The stairs creaked beneath my boots as I descended into the bunker, a subterranean shrine to American paranoia. The air was thick with the scent of lard, motor oil, and the unmistakable tang of off-brand cola gone slightly flat. Somewhere in the dim recesses, a radio squawked out a tinny voice—half preacher, half doomsday salesman—preaching the gospel of tariffs and self-reliance.
“Damn shame about the price of Oreos,” my host muttered, lighting a cigarette with the shaky hands of a man who had seen too much daytime television. “But we were ready for this.”
And ready, he was. Floor-to-ceiling stacks of canned Vienna sausages, Velveeta bricks gleaming like gold bars in a vault, gallon drums of mayonnaise arranged with near-religious devotion. He kicked open a plastic tub labeled EMERGENCY RATIONS—inside, a sea of bottled ranch dressing, bulk ramen, and enough Moon Pies to outlast civilization itself.
“You got water down here?” I asked, trying to ignore the way the fluorescent light buzzed like a dying hornet.
“Water?” He let out a laugh like a truck misfiring. “Ain’t worried about that. Got plenty of Coke.”

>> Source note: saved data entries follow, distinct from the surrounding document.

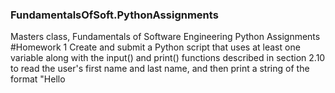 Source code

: ### FundamentalsOfSoft.PythonAssignments
Masters class, Fundamentals of Software Engineering Python Assignments
#Homework 1
Create and submit a Python script that uses at least one variable along with the input() and print() functions described in 
section 2.10 to read the user's first name and last name, and then print a string of the format "Hello <firstName> <lastName>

He patted a tower of two-liter bottles like they were old friends. Somewhere deeper in the bunker, a generator growled to life. The man cracked open a can of SPAM with the precision of a surgeon and slid a chunk onto a cracker.
“We’ll ride it out,” he said, chewing solemnly. “America’s been through worse. Hell, my granddaddy lived through the Carter years.”
I took a step back, careful not to disturb the delicate ecosystem of snack cakes and beef jerky that lined the walls like grotesque wallpaper. This wasn’t just survival—it was a vision of the future. A land where commerce had collapsed, but the dream of infinite processed cheese had endured.
Outside, the world might be unraveling, but down here? Down here, the Republic still stood—propped up by Twinkies, canned chili, and the last defiant crackle of a Slim Jim being snapped in two.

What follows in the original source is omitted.